Goal of the exercise: Reproduce the entries below exactly, but only from the line containing "#until but not" to the line containing "#which is stored in the cursor object.", inclusive.

######

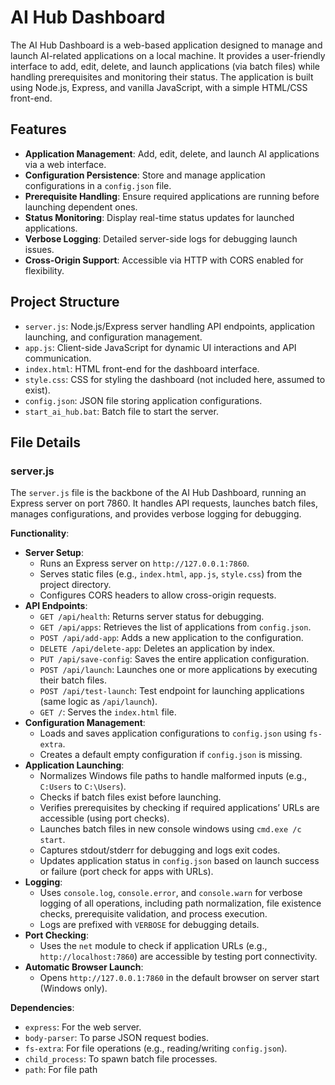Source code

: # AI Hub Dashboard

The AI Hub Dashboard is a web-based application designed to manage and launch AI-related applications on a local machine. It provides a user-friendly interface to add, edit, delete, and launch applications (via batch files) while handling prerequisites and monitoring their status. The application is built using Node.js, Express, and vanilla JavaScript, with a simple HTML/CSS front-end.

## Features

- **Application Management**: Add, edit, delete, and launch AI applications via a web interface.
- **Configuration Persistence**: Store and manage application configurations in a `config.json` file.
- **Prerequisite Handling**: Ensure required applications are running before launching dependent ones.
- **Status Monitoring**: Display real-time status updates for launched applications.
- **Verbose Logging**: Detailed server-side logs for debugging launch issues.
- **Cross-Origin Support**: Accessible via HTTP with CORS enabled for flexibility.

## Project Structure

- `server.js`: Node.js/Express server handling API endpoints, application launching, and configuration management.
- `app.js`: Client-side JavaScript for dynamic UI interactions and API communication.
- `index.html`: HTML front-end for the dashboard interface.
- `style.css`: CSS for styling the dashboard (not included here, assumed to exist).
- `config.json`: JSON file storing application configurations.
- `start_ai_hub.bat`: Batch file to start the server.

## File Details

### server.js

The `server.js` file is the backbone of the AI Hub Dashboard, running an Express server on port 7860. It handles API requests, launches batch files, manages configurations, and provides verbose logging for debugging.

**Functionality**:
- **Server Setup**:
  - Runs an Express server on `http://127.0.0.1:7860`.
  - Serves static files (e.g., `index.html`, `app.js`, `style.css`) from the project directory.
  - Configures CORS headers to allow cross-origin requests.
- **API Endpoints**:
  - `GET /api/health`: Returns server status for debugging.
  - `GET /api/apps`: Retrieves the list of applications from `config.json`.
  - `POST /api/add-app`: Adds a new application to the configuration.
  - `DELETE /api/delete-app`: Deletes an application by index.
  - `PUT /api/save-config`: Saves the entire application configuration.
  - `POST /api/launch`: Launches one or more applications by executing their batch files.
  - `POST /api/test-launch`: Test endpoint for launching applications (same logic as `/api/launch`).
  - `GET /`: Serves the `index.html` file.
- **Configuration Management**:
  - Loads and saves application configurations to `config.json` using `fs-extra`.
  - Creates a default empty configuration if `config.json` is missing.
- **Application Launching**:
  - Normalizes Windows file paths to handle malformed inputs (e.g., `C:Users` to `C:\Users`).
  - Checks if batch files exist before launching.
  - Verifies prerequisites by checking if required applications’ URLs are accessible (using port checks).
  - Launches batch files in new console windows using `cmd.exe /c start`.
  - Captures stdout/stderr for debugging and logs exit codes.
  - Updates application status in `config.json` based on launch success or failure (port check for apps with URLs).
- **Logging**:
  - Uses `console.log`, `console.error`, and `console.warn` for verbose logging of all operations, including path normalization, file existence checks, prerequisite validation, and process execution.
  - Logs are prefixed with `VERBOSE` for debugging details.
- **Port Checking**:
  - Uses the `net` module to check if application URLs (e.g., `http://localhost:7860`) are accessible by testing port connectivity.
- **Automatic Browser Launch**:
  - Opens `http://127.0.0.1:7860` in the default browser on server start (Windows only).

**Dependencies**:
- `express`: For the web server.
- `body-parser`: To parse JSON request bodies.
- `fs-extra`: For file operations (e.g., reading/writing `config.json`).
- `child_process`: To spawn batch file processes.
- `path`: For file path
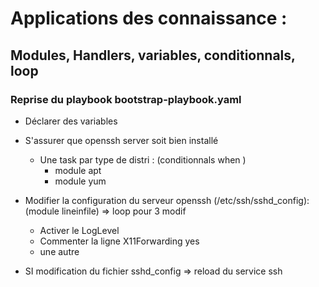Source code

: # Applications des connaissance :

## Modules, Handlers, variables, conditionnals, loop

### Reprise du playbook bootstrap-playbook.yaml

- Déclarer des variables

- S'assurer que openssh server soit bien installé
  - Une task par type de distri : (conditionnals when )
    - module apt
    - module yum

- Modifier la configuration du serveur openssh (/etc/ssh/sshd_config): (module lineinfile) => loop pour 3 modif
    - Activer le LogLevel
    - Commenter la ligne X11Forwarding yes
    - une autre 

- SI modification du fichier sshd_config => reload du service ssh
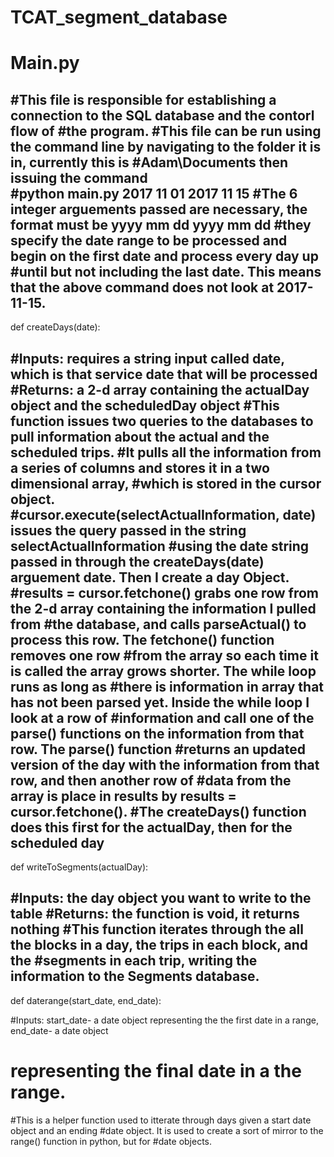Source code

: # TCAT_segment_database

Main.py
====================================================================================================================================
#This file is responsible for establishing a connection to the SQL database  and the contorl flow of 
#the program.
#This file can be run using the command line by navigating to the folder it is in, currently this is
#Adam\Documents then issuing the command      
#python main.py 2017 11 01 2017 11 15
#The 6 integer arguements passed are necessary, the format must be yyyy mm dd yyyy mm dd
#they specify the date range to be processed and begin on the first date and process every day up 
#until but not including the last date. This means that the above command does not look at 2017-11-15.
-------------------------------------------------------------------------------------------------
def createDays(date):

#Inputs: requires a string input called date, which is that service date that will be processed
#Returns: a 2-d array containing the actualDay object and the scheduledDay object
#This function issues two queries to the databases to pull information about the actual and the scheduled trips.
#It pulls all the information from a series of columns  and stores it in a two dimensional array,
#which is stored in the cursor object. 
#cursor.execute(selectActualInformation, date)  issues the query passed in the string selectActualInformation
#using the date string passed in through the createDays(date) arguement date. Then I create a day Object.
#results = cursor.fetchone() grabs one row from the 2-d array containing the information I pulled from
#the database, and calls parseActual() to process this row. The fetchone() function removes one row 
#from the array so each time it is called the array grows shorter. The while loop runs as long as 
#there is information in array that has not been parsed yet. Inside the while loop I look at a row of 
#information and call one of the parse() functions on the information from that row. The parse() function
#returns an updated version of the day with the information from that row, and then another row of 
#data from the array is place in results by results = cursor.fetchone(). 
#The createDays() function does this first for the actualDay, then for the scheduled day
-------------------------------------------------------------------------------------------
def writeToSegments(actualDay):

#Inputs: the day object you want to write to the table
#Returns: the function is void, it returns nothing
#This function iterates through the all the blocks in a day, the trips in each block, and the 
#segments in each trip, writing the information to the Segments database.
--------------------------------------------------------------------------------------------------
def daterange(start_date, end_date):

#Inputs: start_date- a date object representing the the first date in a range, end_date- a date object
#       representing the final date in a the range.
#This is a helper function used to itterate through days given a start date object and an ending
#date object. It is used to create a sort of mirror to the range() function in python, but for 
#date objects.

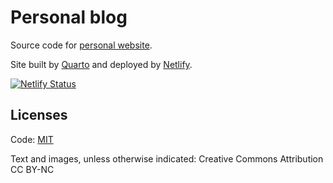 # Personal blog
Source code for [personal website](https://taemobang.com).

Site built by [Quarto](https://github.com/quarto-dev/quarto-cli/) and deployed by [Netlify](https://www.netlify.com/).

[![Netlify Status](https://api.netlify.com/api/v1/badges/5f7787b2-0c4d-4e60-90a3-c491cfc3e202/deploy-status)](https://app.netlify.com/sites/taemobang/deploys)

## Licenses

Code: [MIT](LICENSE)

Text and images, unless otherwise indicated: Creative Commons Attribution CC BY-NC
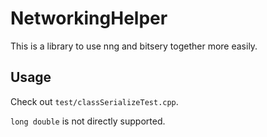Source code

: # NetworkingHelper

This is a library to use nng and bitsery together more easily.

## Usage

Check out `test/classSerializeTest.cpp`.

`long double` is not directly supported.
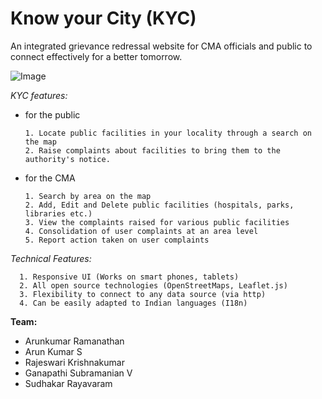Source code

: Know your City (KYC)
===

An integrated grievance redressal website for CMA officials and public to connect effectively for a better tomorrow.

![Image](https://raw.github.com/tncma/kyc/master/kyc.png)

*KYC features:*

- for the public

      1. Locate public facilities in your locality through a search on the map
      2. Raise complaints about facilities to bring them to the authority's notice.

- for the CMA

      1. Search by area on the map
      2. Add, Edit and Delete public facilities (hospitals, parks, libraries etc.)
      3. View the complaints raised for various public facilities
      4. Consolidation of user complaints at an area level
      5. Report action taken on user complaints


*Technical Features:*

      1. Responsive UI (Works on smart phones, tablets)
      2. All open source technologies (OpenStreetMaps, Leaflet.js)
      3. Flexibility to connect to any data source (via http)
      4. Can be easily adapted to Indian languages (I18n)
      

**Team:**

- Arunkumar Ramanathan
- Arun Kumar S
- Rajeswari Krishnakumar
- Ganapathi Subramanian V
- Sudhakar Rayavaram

######

Answer to the problem:
#until but not including the last date. This means that the above command does not look at 2017-11-15.
-------------------------------------------------------------------------------------------------
def createDays(date):

#Inputs: requires a string input called date, which is that service date that will be processed
#Returns: a 2-d array containing the actualDay object and the scheduledDay object
#This function issues two queries to the databases to pull information about the actual and the scheduled trips.
#It pulls all the information from a series of columns  and stores it in a two dimensional array,
#which is stored in the cursor object. 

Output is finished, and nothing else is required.